Gestern veröffentlichten wir Teil 1 unseres Interviews mit ihr, hier kommt nun Teil 2:
Welche Rolle spielt in diesen Tagen der Punkt Motivation?
Haudum: Das ist ganz unterschiedlich. Ein von mir betreuter Fahrer hatte die Klassiker, den Giro und die Olympischen Spiele als Saisonhöhepunkte. Für den sind alle Ziele jetzt weggebrochen. Dann ist es sehr schwierig, sich neu zu motivieren. In Sachen Ernährung ist es wichtig, sich jetzt kleine Zwischenziele zu setzen, die nichts mit Rennen zu tun haben - etwa, wenn ein Fahrer Probleme mit bestimmten Lebensmitteln hat, die er nicht so gut verdaut. Dann können wir beispielweise sagen: Wir probieren jetzt mal statt Kichererbsen Bohnen aus. Oder man kann neue Rezepte oder neue Erholungsstrategien ausprobieren. Es gibt immer wieder neue Erkenntnisse in der Sporternährung, die man jetzt austesten und gleich umsetzen kann. Das alles macht jetzt auch den Trainingsalltag interessanter.
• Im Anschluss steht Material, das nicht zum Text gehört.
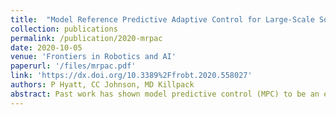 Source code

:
 ```yaml
---
title:  "Model Reference Predictive Adaptive Control for Large-Scale Soft Robots"
collection: publications
permalink: /publication/2020-mrpac
date: 2020-10-05
venue: 'Frontiers in Robotics and AI'
paperurl: '/files/mrpac.pdf'
link: 'https://dx.doi.org/10.3389%2Ffrobt.2020.558027'
authors: P Hyatt, CC Johnson, MD Killpack
abstract: Past work has shown model predictive control (MPC) to be an effective strategy for controlling continuum joint soft robots using basic lumped-parameter models. However, the inaccuracies of these models often mean that an integral control scheme must be combined with MPC. In this paper we present a novel dynamic model formulation for continuum joint soft robots that is more accurate than previous models yet remains tractable for fast MPC. This model is based on a piecewise constant curvature (PCC) assumption and a relatively new kinematic representation that allows for computationally efficient state prediction. However, due to the difficulty in determining model parameters (e.g., inertias, damping, and spring effects) as well as effects common in continuum joint soft robots (hysteresis, complex pressure dynamics, etc.), we submit that regardless of the model selected, most model-based controllers of continuum joint soft robots would benefit from online model adaptation. Therefore, in this paper we also present a form of adaptive model predictive control based on model reference adaptive control (MRAC). We show that like MRAC, model reference predictive adaptive control (MRPAC) is able to compensate for “parameter mismatch” such as unknown inertia values. Our experiments also show that like MPC, MRPAC is robust to “structure mismatch” such as unmodeled disturbance forces not represented in the form of the adaptive regressor model. Experiments in simulation and hardware show that MRPAC outperforms individual MPC and MRAC.
---
```


<!-- ---
title: "Model Reference Predictive Adaptive Control for Large-Scale Soft Robots"
collection: publications
permalink: /publication/mrpac/
excerpt: "Past work has shown model predictive control (MPC) to be an effective strategy for controlling continuum joint soft robots using basic lumped-parameter models. However, the inaccuracies of these models often mean that an integral control scheme must be combined with MPC. In this paper we present a novel dynamic model formulation for continuum joint soft robots that is more accurate than previous models yet remains tractable for fast MPC. This model is based on a piecewise constant curvature (PCC) assumption and a relatively new kinematic representation that allows for computationally efficient state prediction. However, due to the difficulty in determining model parameters (e.g., inertias, damping, and spring effects) as well as effects common in continuum joint soft robots (hysteresis, complex pressure dynamics, etc.), we submit that regardless of the model selected, most model-based controllers of continuum joint soft robots would benefit from online model adaptation. Therefore, in this paper we also present a form of adaptive model predictive control based on model reference adaptive control (MRAC). We show that like MRAC, model reference predictive adaptive control (MRPAC) is able to compensate for “parameter mismatch" such as unknown inertia values. Our experiments also show that like MPC, MRPAC is robust to “structure mismatch” such as unmodeled disturbance forces not represented in the form of the adaptive regressor model. Experiments in simulation and hardware show that MRPAC outperforms individual MPC and MRAC."
date: 2020-10-05
venue: 'Frontiers in Robotics and AI'
paperurl: 'https://dx.doi.org/10.3389%2Ffrobt.2020.558027'
citation: "Hyatt P, Johnson CC and Killpack MD (2020) Model Reference Predictive Adaptive Control for Large-Scale Soft Robots. Front. Robot. AI 7:558027. doi: 10.3389/frobt.2020.558027"
--- -->




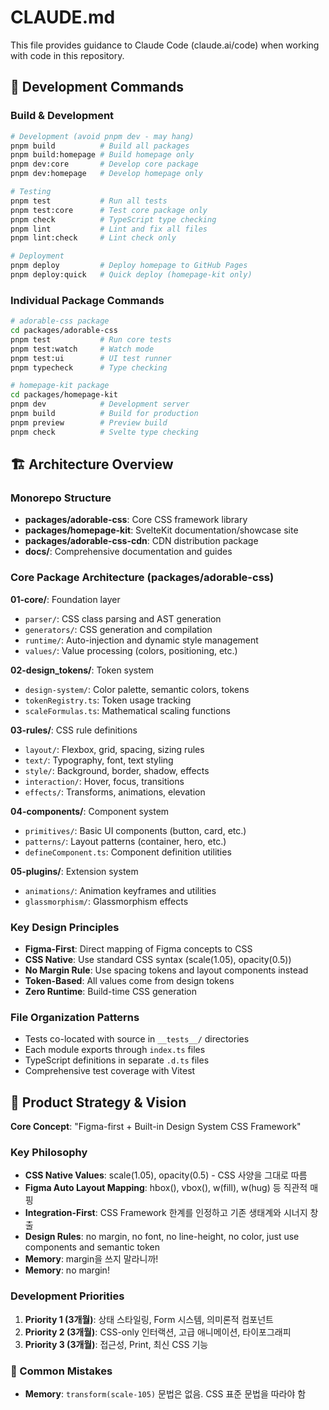 # CLAUDE.md

This file provides guidance to Claude Code (claude.ai/code) when working with code in this repository.

## 🔧 Development Commands

### Build & Development
```bash
# Development (avoid pnpm dev - may hang)
pnpm build          # Build all packages
pnpm build:homepage # Build homepage only
pnpm dev:core       # Develop core package
pnpm dev:homepage   # Develop homepage only

# Testing
pnpm test           # Run all tests
pnpm test:core      # Test core package only
pnpm check          # TypeScript type checking
pnpm lint           # Lint and fix all files
pnpm lint:check     # Lint check only

# Deployment
pnpm deploy         # Deploy homepage to GitHub Pages
pnpm deploy:quick   # Quick deploy (homepage-kit only)
```

### Individual Package Commands
```bash
# adorable-css package
cd packages/adorable-css
pnpm test           # Run core tests
pnpm test:watch     # Watch mode
pnpm test:ui        # UI test runner
pnpm typecheck      # Type checking

# homepage-kit package
cd packages/homepage-kit
pnpm dev            # Development server
pnpm build          # Build for production
pnpm preview        # Preview build
pnpm check          # Svelte type checking
```

## 🏗️ Architecture Overview

### Monorepo Structure
- **packages/adorable-css**: Core CSS framework library
- **packages/homepage-kit**: SvelteKit documentation/showcase site
- **packages/adorable-css-cdn**: CDN distribution package
- **docs/**: Comprehensive documentation and guides

### Core Package Architecture (packages/adorable-css)

**01-core/**: Foundation layer
- `parser/`: CSS class parsing and AST generation
- `generators/`: CSS generation and compilation
- `runtime/`: Auto-injection and dynamic style management
- `values/`: Value processing (colors, positioning, etc.)

**02-design_tokens/**: Token system
- `design-system/`: Color palette, semantic colors, tokens
- `tokenRegistry.ts`: Token usage tracking
- `scaleFormulas.ts`: Mathematical scaling functions

**03-rules/**: CSS rule definitions
- `layout/`: Flexbox, grid, spacing, sizing rules
- `text/`: Typography, font, text styling
- `style/`: Background, border, shadow, effects
- `interaction/`: Hover, focus, transitions
- `effects/`: Transforms, animations, elevation

**04-components/**: Component system
- `primitives/`: Basic UI components (button, card, etc.)
- `patterns/`: Layout patterns (container, hero, etc.)
- `defineComponent.ts`: Component definition utilities

**05-plugins/**: Extension system
- `animations/`: Animation keyframes and utilities
- `glassmorphism/`: Glassmorphism effects

### Key Design Principles
- **Figma-First**: Direct mapping of Figma concepts to CSS
- **CSS Native**: Use standard CSS syntax (scale(1.05), opacity(0.5))
- **No Margin Rule**: Use spacing tokens and layout components instead
- **Token-Based**: All values come from design tokens
- **Zero Runtime**: Build-time CSS generation

### File Organization Patterns
- Tests co-located with source in `__tests__/` directories
- Each module exports through `index.ts` files
- TypeScript definitions in separate `.d.ts` files
- Comprehensive test coverage with Vitest

## 🎯 Product Strategy & Vision

**Core Concept**: "Figma-first + Built-in Design System CSS Framework"

### Key Philosophy
- **CSS Native Values**: scale(1.05), opacity(0.5) - CSS 사양을 그대로 따름
- **Figma Auto Layout Mapping**: hbox(), vbox(), w(fill), w(hug) 등 직관적 매핑
- **Integration-First**: CSS Framework 한계를 인정하고 기존 생태계와 시너지 창출
- **Design Rules**: no margin, no font, no line-height, no color, just use components and semantic token
- **Memory**: margin을 쓰지 말라니까!
- **Memory**: no margin!

### Development Priorities
1. **Priority 1 (3개월)**: 상태 스타일링, Form 시스템, 의미론적 컴포넌트
2. **Priority 2 (3개월)**: CSS-only 인터랙션, 고급 애니메이션, 타이포그래피
3. **Priority 3 (3개월)**: 접근성, Print, 최신 CSS 기능

### 🚫 Common Mistakes
- **Memory**: `transform(scale-105)` 문법은 없음. CSS 표준 문법을 따라야 함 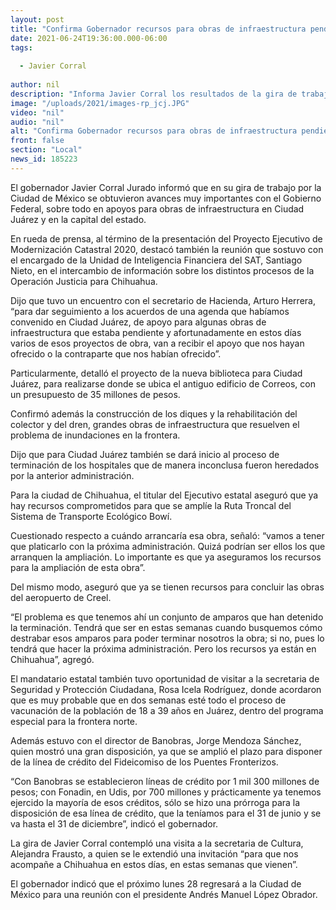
 ```yaml
---
layout: post
title: "Confirma Gobernador recursos para obras de infraestructura pendientes en Juárez y Chihuahua"
date: 2021-06-24T19:36:00.000-06:00
tags:
  
  - Javier Corral
  
author: nil
description: "Informa Javier Corral los resultados de la gira de trabajo en la Ciudad de México; también hubo intercambio de información con Santiago Nieto sobre procesos de la Operación justicia para Chihuahua"
image: "/uploads/2021/images-rp_jcj.JPG"
video: "nil"
audio: "nil"
alt: "Confirma Gobernador recursos para obras de infraestructura pendientes en Juárez y Chihuahua"
front: false
section: "Local"
news_id: 185223
---
```


El gobernador Javier Corral Jurado informó que en su gira de trabajo por la Ciudad de México se obtuvieron avances muy importantes con el Gobierno Federal, sobre todo en apoyos para obras de infraestructura en Ciudad Juárez y en la capital del estado.

En rueda de prensa, al término de la presentación del Proyecto Ejecutivo de Modernización Catastral 2020, destacó también la reunión que sostuvo con el encargado de la Unidad de Inteligencia Financiera del SAT, Santiago Nieto, en el intercambio de información sobre los distintos procesos de la Operación Justicia para Chihuahua.

Dijo que tuvo un encuentro con el secretario de Hacienda, Arturo Herrera, “para dar seguimiento a los acuerdos de una agenda que habíamos convenido en Ciudad Juárez, de apoyo para algunas obras de infraestructura que estaba pendiente y afortunadamente en estos días varios de esos proyectos de obra, van a recibir el apoyo que nos hayan ofrecido o la contraparte que nos habían ofrecido”.

Particularmente, detalló el proyecto de la nueva biblioteca para Ciudad Juárez, para realizarse donde se ubica el antiguo edificio de Correos, con un presupuesto de 35 millones de pesos.

Confirmó además la construcción de los diques y la rehabilitación del colector y del dren, grandes obras de infraestructura que resuelven el problema de inundaciones en la frontera.

Dijo que para Ciudad Juárez también se dará inicio al  proceso de terminación de los hospitales que de manera inconclusa fueron heredados por la anterior administración.

Para la ciudad de Chihuahua, el titular del Ejecutivo estatal aseguró que ya hay recursos comprometidos para que se amplíe la Ruta Troncal del Sistema de Transporte Ecológico Bowí.

Cuestionado respecto a cuándo arrancaría esa obra, señaló: “vamos a tener que platicarlo con la próxima administración. Quizá podrían ser ellos los que arranquen la ampliación. Lo importante es que ya aseguramos los recursos para la ampliación de esta obra”.

Del mismo modo, aseguró que ya se tienen recursos para concluir las obras del aeropuerto de Creel.

“El problema es que tenemos ahí un conjunto de amparos que han detenido la terminación. Tendrá que ser en estas semanas cuando busquemos cómo destrabar esos amparos para poder terminar nosotros la obra; si no, pues lo tendrá que hacer la próxima administración. Pero los recursos ya están en Chihuahua”, agregó.

El mandatario estatal también tuvo oportunidad de visitar a la secretaria de Seguridad y Protección Ciudadana, Rosa Icela Rodríguez, donde acordaron que es muy probable que en dos semanas esté todo el proceso de vacunación de la población de 18 a 39 años en Juárez, dentro del programa especial para la frontera norte.

Además estuvo con el director de Banobras, Jorge Mendoza Sánchez, quien mostró una gran disposición, ya que se amplió el plazo para disponer de la línea de crédito del Fideicomiso de los Puentes Fronterizos.

“Con Banobras se establecieron líneas de crédito por 1 mil 300 millones de pesos; con Fonadin, en Udis, por 700 millones y prácticamente ya tenemos ejercido la mayoría de esos créditos, sólo se hizo una prórroga para la disposición de esa línea de crédito, que la teníamos para el 31 de junio y se va hasta el 31 de diciembre”, indicó el gobernador.

La gira de Javier Corral contempló una visita a la secretaria de Cultura, Alejandra Frausto, a quien se le extendió una invitación “para que nos acompañe a Chihuahua en estos días, en estas semanas que vienen”.

El gobernador indicó que el próximo lunes 28 regresará a la Ciudad de México para una reunión con el presidente Andrés Manuel López Obrador. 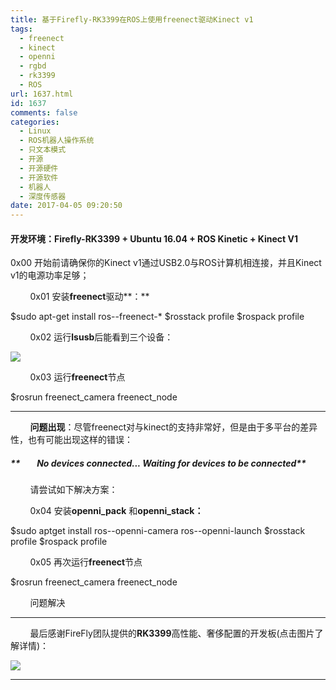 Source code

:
 ```yaml
---
title: 基于Firefly-RK3399在ROS上使用freenect驱动Kinect v1
tags:
  - freenect
  - kinect
  - openni
  - rgbd
  - rk3399
  - ROS
url: 1637.html
id: 1637
comments: false
categories:
  - Linux
  - ROS机器人操作系统
  - 只文本模式
  - 开源
  - 开源硬件
  - 开源软件
  - 机器人
  - 深度传感器
date: 2017-04-05 09:20:50
---
```


#### 开发环境：**Firefly-RK3399** \+ **Ubuntu 16.04** \+ **ROS Kinetic** \+ **Kinect V1**

0x00 开始前请确保你的Kinect v1通过USB2.0与ROS计算机相连接，并且Kinect v1的电源功率足够；

        0x01 安装**freenect**驱动**：**

$sudo apt-get install ros--freenect-*
$rosstack profile
$rospack profile 

        0x02 运行**lsusb**后能看到三个设备：

![](http://oarap.org/wp-content/uploads/2017/04/kinect_lsusb.jpg)

        0x03 运行**freenect**节点

$rosrun freenect\_camera freenect\_node

* * *

        **问题出现**：尽管freenect对与kinect的支持非常好，但是由于多平台的差异性，也有可能出现这样的错误：

##### **        No devices connected... Waiting for devices to be connected**

        请尝试如下解决方案：

        0x04 安装**openni_pack** 和**openni_stack：**

$sudo aptget install ros--openni-camera ros--openni-launch
$rosstack profile 
$rospack profile 

        0x05 再次运行**freenect**节点

$rosrun freenect\_camera freenect\_node

        问题解决

  
  
  

* * *

        最后感谢FireFly团队提供的**RK3399**高性能、奢侈配置的开发板(点击图片了解详情)：

[![](http://oarap.org/wp-content/uploads/2017/04/firefly_rk3399_preview.png)](http://www.t-firefly.com/zh/firenow/Firefly-rk3399/)

* * * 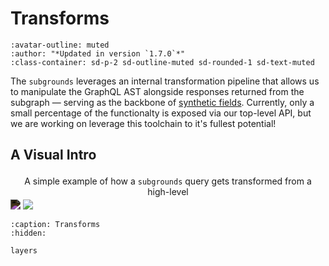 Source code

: # Transforms

```{article-info}
:avatar-outline: muted
:author: "*Updated in version `1.7.0`*"
:class-container: sd-p-2 sd-outline-muted sd-rounded-1 sd-text-muted
```

The `subgrounds` leverages an internal transformation pipeline that allows us to manipulate the GraphQL AST alongside responses returned from the subgraph — serving as the backbone of [synthetic fields](/subgrounds/getting_started/synthetic_fields). Currently, only a small percentage of the functionalty is exposed via our top-level API, but we are working on leverage this toolchain to it's fullest potential!

## A Visual Intro

<figcaption style="text-align: center; padding: 0.25em">A simple example of how a <code>subgrounds</code> query gets transformed from a high-level</figcaption>

<img src="https://app.eraser.io/workspace/CtIBJDofsGNpuNWBuMbP/preview?elements=uFEznbs0RcPKxT5mc3Wdyw&type=embed" style="filter: invert(95%)" class="only-dark"/>

<img src="https://app.eraser.io/workspace/CtIBJDofsGNpuNWBuMbP/preview?elements=uFEznbs0RcPKxT5mc3Wdyw&type=embed" class="only-light"/>


```{toctree}
:caption: Transforms
:hidden:

layers
```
Kalorienzählen, Tracking, Low-Carb-Ansätze: Welche Tipps geben Sie Ihren Fahrern dazu?
Haudum: Kalorienzählen versuche ich, so gut es geht, zu vermeiden. Ich mache es zum Teil bei Fahrern, mit denen ich die Zusammenarbeit beginne, aber auch da versuche ich es, auf ein Minimum zu reduzieren. Für mich kann man Essen nicht auf Zahlen reduzieren. Es gibt im Radsport ja viele, die ständig Kalorien zählen und Probleme bekommen, indem sie Lebensmittel und das Thema Essen extrem instrumentalisieren. Auch das Tracking sehe ich eher problematisch, zum einen, weil es bei diesen Plattformen, auf denen man einträgt, was man gegessen hat, sehr große Unterschiede gibt und falsche Ergebnisse herauskommen, sei es von den Nährstoffen oder von Kalorien her. Andererseits verleitet es wieder dazu, das Essen “zu zählen.“
Ich hatte auch Fahrer bei mir, die Tracking ausprobiert, es aber wieder aufgegeben haben, weil sie nur noch über diese Zahlen nachgedacht haben. Dann entsteht kein natürliches Essverhalten, sondern nur ein neuer Stressfaktor. Ähnliches gilt meiner Meinung nach für Low-Carb. Wo schon (und immer) mit Zahlen gearbeitet wird, ist die Renn- und Trainingsverpflegung. Das wird ganz detailliert abgestimmt. Was, wann, wieviel.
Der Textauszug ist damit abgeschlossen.